TASK BRIEF -
How many lines below include the string "memory"? State the number alone.

DATA UNDER STUDY -
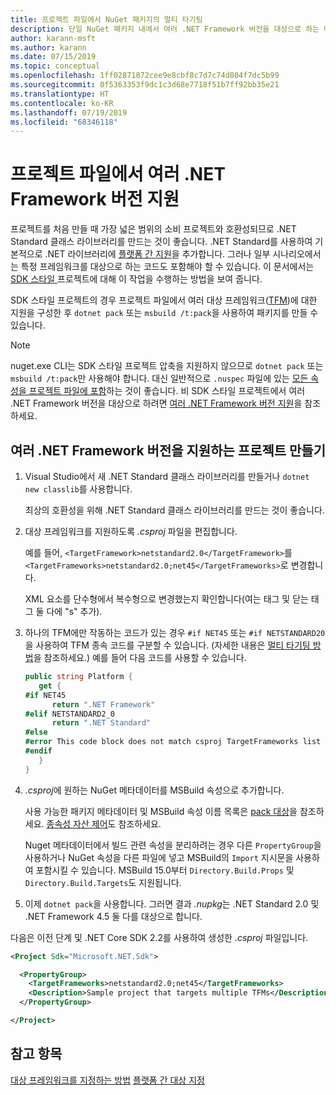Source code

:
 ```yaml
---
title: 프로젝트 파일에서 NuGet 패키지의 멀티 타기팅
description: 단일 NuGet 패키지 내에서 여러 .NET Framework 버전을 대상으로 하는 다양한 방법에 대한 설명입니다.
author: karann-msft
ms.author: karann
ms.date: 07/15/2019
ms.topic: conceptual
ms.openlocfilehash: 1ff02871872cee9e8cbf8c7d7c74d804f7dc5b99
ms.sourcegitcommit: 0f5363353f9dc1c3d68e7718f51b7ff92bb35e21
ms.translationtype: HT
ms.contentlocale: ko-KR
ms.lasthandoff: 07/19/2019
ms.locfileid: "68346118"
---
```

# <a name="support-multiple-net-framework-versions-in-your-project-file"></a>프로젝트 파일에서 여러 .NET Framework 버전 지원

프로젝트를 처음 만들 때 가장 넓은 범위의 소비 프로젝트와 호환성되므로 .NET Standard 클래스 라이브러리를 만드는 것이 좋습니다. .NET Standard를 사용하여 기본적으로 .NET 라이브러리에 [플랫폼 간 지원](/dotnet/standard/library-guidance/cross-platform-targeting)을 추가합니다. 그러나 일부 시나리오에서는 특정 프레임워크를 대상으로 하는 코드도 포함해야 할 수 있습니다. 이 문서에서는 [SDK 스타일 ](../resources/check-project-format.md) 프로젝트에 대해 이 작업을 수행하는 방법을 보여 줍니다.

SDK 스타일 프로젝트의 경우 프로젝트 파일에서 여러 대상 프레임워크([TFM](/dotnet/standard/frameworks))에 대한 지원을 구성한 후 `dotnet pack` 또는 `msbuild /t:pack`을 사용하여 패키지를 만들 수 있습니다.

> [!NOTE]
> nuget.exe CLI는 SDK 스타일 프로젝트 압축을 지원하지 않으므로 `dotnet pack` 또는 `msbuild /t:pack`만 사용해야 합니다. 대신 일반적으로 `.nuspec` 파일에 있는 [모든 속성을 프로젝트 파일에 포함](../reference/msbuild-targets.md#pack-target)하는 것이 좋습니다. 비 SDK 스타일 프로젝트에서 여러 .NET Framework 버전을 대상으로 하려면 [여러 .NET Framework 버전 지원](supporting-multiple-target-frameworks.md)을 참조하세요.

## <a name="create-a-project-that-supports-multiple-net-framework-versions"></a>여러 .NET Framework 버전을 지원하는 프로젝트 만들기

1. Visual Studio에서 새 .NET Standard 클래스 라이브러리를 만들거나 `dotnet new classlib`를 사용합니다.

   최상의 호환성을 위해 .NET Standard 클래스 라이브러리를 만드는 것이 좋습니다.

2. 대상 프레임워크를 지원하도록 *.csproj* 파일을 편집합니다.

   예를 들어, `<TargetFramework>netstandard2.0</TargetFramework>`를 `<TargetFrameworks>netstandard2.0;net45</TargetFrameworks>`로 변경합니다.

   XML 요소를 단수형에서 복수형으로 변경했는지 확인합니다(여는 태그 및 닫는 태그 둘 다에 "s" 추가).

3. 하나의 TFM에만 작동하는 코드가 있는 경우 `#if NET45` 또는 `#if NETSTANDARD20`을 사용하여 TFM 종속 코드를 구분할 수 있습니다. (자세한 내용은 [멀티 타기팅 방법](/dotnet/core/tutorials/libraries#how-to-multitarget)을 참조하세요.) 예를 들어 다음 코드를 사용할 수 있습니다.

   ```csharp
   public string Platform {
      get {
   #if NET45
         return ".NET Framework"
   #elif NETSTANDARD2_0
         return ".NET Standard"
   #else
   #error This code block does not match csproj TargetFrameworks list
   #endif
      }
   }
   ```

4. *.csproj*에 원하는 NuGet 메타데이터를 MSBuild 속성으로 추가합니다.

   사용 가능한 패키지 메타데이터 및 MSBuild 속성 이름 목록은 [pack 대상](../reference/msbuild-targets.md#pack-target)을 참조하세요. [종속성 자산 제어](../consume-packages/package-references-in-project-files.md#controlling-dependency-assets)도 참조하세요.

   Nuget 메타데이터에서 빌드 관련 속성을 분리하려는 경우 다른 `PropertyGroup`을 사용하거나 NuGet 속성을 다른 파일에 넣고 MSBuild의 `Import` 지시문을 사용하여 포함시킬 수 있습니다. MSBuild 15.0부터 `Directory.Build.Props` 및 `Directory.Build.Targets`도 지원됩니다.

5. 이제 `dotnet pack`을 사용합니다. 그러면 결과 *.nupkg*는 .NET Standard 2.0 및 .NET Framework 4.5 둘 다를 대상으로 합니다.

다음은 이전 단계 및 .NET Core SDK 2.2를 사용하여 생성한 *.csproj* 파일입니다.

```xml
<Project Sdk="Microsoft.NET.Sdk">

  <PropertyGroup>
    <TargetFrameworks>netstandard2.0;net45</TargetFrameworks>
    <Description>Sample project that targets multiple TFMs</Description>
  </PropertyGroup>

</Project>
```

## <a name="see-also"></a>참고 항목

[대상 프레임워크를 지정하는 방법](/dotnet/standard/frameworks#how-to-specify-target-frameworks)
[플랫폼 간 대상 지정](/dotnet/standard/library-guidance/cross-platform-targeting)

==

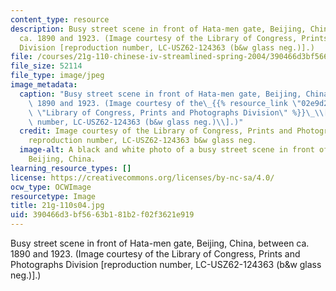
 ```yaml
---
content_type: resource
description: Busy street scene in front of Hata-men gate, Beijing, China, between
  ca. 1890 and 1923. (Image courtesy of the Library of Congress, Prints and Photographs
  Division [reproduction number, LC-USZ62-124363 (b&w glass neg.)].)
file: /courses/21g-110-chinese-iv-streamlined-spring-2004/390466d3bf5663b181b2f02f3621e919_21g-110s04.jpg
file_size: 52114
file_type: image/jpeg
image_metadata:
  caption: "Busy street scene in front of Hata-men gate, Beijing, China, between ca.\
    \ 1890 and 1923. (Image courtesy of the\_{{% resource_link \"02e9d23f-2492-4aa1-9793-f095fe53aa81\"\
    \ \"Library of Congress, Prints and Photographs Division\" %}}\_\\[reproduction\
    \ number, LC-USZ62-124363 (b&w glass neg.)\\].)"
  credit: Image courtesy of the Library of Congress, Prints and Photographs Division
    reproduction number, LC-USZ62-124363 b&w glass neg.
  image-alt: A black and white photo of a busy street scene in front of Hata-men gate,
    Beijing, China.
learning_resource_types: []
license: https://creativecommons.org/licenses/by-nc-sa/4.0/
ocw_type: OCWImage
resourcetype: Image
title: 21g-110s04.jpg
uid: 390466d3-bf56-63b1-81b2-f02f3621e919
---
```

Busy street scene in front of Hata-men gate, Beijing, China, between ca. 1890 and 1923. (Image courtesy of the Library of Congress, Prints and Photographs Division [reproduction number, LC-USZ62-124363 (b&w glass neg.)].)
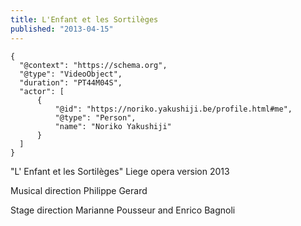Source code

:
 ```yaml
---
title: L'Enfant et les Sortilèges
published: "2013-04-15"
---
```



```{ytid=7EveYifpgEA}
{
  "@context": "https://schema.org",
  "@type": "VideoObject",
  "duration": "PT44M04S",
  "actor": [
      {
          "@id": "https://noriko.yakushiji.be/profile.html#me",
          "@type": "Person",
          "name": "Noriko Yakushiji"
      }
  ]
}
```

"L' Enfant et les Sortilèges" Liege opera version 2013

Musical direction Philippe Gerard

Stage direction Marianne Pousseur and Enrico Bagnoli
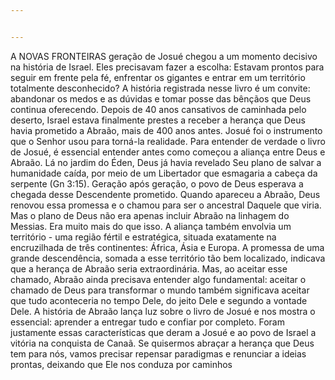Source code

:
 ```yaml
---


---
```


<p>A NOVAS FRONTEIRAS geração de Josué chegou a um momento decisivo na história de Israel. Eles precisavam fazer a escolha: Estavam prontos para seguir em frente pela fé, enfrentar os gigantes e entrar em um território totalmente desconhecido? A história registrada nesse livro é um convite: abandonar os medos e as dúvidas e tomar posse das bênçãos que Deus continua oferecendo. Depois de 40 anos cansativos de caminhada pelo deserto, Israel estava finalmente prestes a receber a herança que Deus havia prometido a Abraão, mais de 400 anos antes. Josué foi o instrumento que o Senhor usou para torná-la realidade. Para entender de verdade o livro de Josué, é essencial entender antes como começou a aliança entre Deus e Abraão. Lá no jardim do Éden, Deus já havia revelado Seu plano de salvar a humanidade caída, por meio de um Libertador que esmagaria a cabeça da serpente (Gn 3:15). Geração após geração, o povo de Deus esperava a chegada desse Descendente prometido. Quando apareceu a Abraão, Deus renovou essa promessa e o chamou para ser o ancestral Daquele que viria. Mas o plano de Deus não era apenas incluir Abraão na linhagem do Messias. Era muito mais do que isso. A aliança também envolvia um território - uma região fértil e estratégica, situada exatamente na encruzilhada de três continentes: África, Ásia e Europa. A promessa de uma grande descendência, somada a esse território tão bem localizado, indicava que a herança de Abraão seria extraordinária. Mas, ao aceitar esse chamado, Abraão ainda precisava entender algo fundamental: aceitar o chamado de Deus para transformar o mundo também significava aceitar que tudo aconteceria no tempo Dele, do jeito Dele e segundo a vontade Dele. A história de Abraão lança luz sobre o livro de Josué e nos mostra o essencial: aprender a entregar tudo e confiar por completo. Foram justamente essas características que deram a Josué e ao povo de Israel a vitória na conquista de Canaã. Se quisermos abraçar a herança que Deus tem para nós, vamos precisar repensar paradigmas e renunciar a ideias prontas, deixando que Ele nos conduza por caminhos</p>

...

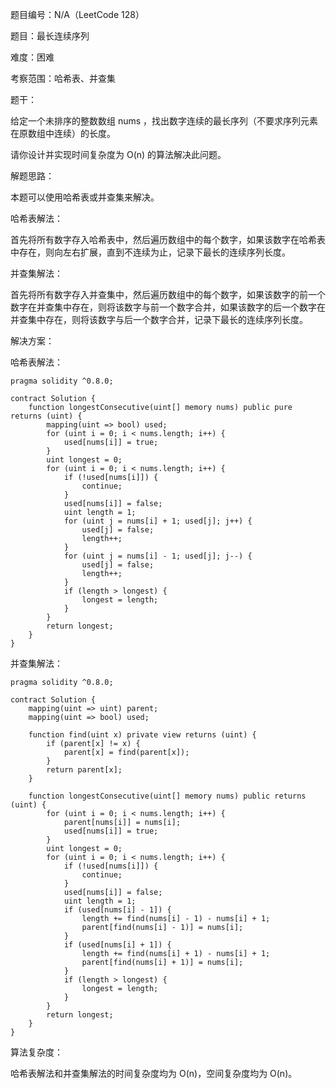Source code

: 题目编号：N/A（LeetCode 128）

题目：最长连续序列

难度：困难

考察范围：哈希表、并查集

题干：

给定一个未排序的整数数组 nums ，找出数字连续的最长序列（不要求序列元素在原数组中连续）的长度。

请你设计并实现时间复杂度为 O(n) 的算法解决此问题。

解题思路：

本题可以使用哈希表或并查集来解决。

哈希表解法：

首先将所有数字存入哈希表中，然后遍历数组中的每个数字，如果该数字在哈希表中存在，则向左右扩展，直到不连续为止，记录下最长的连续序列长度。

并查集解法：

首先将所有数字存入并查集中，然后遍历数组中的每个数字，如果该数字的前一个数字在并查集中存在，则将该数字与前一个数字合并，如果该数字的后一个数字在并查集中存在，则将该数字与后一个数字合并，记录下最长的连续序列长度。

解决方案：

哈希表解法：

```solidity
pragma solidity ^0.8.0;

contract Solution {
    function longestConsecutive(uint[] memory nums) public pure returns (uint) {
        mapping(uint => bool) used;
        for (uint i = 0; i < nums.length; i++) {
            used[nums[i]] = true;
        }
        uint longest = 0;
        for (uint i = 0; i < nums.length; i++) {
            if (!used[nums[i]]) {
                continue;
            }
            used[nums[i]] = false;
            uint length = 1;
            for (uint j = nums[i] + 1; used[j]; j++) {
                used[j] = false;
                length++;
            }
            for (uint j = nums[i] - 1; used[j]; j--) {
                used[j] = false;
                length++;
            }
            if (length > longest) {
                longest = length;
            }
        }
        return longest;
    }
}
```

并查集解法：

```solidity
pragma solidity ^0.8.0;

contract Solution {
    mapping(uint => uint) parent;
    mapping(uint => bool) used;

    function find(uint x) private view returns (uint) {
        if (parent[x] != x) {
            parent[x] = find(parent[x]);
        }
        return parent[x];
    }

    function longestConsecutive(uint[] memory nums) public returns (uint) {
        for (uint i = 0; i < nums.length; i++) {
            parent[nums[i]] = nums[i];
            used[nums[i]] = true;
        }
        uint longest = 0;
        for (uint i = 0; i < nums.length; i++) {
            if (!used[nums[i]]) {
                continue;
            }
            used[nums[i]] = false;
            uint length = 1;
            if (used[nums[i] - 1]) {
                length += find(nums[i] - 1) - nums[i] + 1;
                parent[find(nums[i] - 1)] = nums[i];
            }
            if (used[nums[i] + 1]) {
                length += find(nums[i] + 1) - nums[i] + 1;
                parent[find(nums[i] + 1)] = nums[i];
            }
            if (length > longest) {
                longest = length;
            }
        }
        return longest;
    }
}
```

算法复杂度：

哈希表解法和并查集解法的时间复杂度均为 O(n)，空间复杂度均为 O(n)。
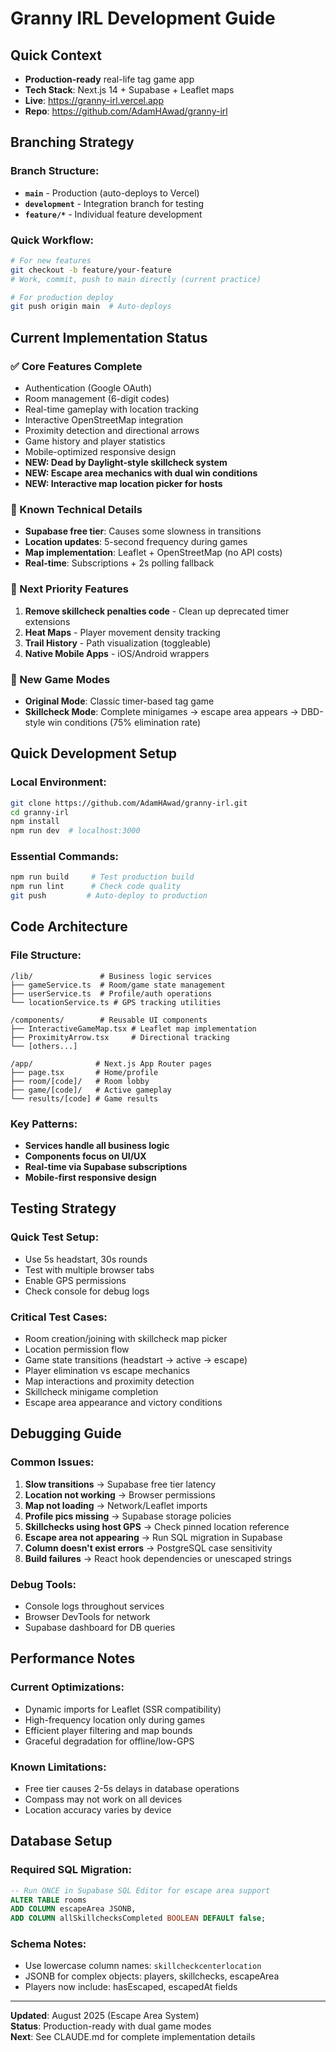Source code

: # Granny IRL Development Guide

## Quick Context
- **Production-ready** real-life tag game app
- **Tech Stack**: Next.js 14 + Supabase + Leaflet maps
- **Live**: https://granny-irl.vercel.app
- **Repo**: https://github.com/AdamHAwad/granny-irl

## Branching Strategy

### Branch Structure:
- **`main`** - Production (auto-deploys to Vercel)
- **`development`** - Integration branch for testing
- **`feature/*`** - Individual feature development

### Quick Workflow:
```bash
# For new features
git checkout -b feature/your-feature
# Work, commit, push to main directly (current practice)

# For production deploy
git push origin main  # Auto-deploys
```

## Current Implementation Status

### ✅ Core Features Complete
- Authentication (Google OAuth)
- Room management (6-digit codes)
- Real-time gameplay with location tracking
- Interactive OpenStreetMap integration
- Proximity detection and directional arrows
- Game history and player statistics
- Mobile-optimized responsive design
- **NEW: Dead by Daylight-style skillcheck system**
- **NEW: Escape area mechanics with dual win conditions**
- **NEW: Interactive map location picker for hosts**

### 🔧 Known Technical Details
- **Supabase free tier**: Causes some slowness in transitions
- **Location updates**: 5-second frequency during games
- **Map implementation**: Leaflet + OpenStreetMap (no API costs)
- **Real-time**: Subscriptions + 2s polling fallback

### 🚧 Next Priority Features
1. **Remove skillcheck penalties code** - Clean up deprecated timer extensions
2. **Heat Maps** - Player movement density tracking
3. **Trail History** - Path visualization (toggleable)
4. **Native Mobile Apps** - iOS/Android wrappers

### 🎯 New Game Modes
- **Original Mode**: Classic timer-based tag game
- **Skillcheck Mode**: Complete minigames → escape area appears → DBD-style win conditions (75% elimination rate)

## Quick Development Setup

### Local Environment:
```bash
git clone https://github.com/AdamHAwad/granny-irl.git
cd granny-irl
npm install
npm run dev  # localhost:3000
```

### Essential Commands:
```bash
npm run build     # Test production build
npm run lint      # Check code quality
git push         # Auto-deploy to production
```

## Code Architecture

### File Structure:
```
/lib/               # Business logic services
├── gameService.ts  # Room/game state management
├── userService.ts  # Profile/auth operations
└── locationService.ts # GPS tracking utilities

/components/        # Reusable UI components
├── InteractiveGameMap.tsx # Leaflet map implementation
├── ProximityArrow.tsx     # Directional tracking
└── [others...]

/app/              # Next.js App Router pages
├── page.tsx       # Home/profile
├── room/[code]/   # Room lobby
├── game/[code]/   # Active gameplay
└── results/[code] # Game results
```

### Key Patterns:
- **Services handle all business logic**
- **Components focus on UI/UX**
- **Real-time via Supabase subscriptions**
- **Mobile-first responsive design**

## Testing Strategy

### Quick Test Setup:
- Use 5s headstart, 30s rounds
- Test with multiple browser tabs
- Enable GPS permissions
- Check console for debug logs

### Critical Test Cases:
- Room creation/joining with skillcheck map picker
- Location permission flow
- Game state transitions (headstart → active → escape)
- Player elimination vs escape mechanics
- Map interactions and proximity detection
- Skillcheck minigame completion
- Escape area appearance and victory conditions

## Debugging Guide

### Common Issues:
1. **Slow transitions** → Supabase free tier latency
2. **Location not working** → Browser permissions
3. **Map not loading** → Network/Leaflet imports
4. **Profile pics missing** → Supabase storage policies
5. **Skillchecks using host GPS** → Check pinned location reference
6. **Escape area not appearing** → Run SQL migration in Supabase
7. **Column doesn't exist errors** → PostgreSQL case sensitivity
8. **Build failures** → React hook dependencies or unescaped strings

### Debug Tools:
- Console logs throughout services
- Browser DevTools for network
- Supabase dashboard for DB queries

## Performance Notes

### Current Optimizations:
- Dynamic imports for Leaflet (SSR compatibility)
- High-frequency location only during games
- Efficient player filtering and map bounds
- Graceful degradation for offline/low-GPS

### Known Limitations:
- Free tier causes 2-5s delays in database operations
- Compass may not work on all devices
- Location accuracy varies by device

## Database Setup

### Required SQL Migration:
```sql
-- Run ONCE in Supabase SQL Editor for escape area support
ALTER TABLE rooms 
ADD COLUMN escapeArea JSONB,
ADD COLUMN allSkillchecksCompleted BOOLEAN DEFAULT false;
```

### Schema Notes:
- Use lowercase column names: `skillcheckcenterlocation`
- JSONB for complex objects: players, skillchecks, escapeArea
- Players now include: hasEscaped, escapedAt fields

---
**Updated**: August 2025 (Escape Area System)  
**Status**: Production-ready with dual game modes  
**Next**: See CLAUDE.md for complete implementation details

OUTPUT OF THE TASK -
2